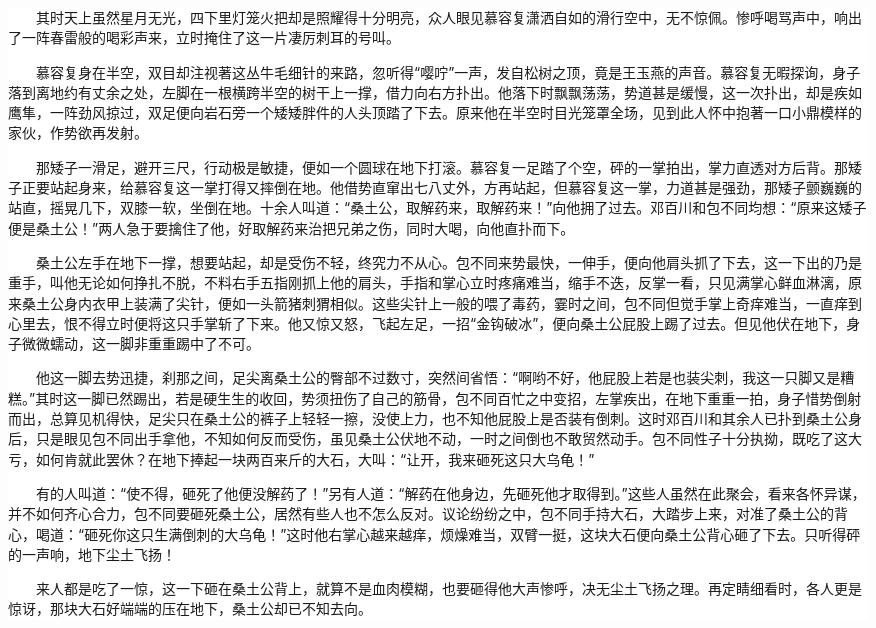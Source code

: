 　　其时天上虽然星月无光，四下里灯笼火把却是照耀得十分明亮，众人眼见慕容复潇洒自如的滑行空中，无不惊佩。惨呼喝骂声中，响出了一阵春雷般的喝彩声来，立时掩住了这一片凄厉刺耳的号叫。

　　慕容复身在半空，双目却注视著这丛牛毛细针的来路，忽听得“嘤咛”一声，发自松树之顶，竟是王玉燕的声音。慕容复无暇探询，身子落到离地约有丈余之处，左脚在一根横跨半空的树干上一撑，借力向右方扑出。他落下时飘飘荡荡，势道甚是缓慢，这一次扑出，却是疾如鹰隼，一阵劲风掠过，双足便向岩石旁一个矮矮胖件的人头顶踏了下去。原来他在半空时目光笼罩全场，见到此人怀中抱著一口小鼎模样的家伙，作势欲再发射。

　　那矮子一滑足，避开三尺，行动极是敏捷，便如一个圆球在地下打滚。慕容复一足踏了个空，砰的一掌拍出，掌力直透对方后背。那矮子正要站起身来，给慕容复这一掌打得又摔倒在地。他借势直窜出七八丈外，方再站起，但慕容复这一掌，力道甚是强劲，那矮子颤巍巍的站直，摇晃几下，双膝一软，坐倒在地。十余人叫道：“桑土公，取解药来，取解药来！”向他拥了过去。邓百川和包不同均想：“原来这矮子便是桑土公！”两人急于要擒住了他，好取解药来治把兄弟之伤，同时大喝，向他直扑而下。

　　桑土公左手在地下一撑，想要站起，却是受伤不轻，终究力不从心。包不同来势最快，一伸手，便向他肩头抓了下去，这一下出的乃是重手，叫他无论如何挣扎不脱，不料右手五指刚抓上他的肩头，手指和掌心立时疼痛难当，缩手不迭，反掌一看，只见满掌心鲜血淋漓，原来桑土公身内衣甲上装满了尖针，便如一头箭猪刺猬相似。这些尖针上一般的喂了毒药，霎时之间，包不同但觉手掌上奇痒难当，一直痒到心里去，恨不得立时便将这只手掌斩了下来。他又惊又怒，飞起左足，一招“金钩破冰”，便向桑土公屁股上踢了过去。但见他伏在地下，身子微微蠕动，这一脚非重重踢中了不可。

　　他这一脚去势迅捷，刹那之间，足尖离桑土公的臀部不过数寸，突然间省悟：“啊哟不好，他屁股上若是也装尖刺，我这一只脚又是糟糕。”其时这一脚已然踢出，若是硬生生的收回，势须扭伤了自己的筋骨，包不同百忙之中变招，左掌疾出，在地下重重一拍，身子惜势倒射而出，总算见机得快，足尖只在桑土公的裤子上轻轻一擦，没使上力，也不知他屁股上是否装有倒刺。这时邓百川和其余人已扑到桑土公身后，只是眼见包不同出手拿他，不知如何反而受伤，虽见桑土公伏地不动，一时之间倒也不敢贸然动手。包不同性子十分执拗，既吃了这大亏，如何肯就此罢休？在地下捧起一块两百来斤的大石，大叫：“让开，我来砸死这只大乌龟！”

　　有的人叫道：“使不得，砸死了他便没解药了！”另有人道：“解药在他身边，先砸死他才取得到。”这些人虽然在此聚会，看来各怀异谋，并不如何齐心合力，包不同要砸死桑土公，居然有些人也不怎么反对。议论纷纷之中，包不同手持大石，大踏步上来，对准了桑土公的背心，喝道：“砸死你这只生满倒刺的大乌龟！”这时他右掌心越来越痒，烦燥难当，双臂一挺，这块大石便向桑土公背心砸了下去。只听得砰的一声响，地下尘土飞扬！

　　来人都是吃了一惊，这一下砸在桑土公背上，就算不是血肉模糊，也要砸得他大声惨呼，决无尘土飞扬之理。再定睛细看时，各人更是惊讶，那块大石好端端的压在地下，桑土公却已不知去向。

┄┄┄┄┄┄┄┄┄┄┄┄┄┄┄┄┄┄┄┄

* [The problem]
Exact lines only, please. Repeat everything from the top of the records through the line containing "桑土公左手在地下一撑，想要站", both ends in and pictures out.

* [Answer below]
Source code

: 　　其时天上虽然星月无光，四下里灯笼火把却是照耀得十分明亮，众人眼见慕容复潇洒自如的滑行空中，无不惊佩。惨呼喝骂声中，响出了一阵春雷般的喝彩声来，立时掩住了这一片凄厉刺耳的号叫。

　　慕容复身在半空，双目却注视著这丛牛毛细针的来路，忽听得“嘤咛”一声，发自松树之顶，竟是王玉燕的声音。慕容复无暇探询，身子落到离地约有丈余之处，左脚在一根横跨半空的树干上一撑，借力向右方扑出。他落下时飘飘荡荡，势道甚是缓慢，这一次扑出，却是疾如鹰隼，一阵劲风掠过，双足便向岩石旁一个矮矮胖件的人头顶踏了下去。原来他在半空时目光笼罩全场，见到此人怀中抱著一口小鼎模样的家伙，作势欲再发射。

　　那矮子一滑足，避开三尺，行动极是敏捷，便如一个圆球在地下打滚。慕容复一足踏了个空，砰的一掌拍出，掌力直透对方后背。那矮子正要站起身来，给慕容复这一掌打得又摔倒在地。他借势直窜出七八丈外，方再站起，但慕容复这一掌，力道甚是强劲，那矮子颤巍巍的站直，摇晃几下，双膝一软，坐倒在地。十余人叫道：“桑土公，取解药来，取解药来！”向他拥了过去。邓百川和包不同均想：“原来这矮子便是桑土公！”两人急于要擒住了他，好取解药来治把兄弟之伤，同时大喝，向他直扑而下。

　　桑土公左手在地下一撑，想要站起，却是受伤不轻，终究力不从心。包不同来势最快，一伸手，便向他肩头抓了下去，这一下出的乃是重手，叫他无论如何挣扎不脱，不料右手五指刚抓上他的肩头，手指和掌心立时疼痛难当，缩手不迭，反掌一看，只见满掌心鲜血淋漓，原来桑土公身内衣甲上装满了尖针，便如一头箭猪刺猬相似。这些尖针上一般的喂了毒药，霎时之间，包不同但觉手掌上奇痒难当，一直痒到心里去，恨不得立时便将这只手掌斩了下来。他又惊又怒，飞起左足，一招“金钩破冰”，便向桑土公屁股上踢了过去。但见他伏在地下，身子微微蠕动，这一脚非重重踢中了不可。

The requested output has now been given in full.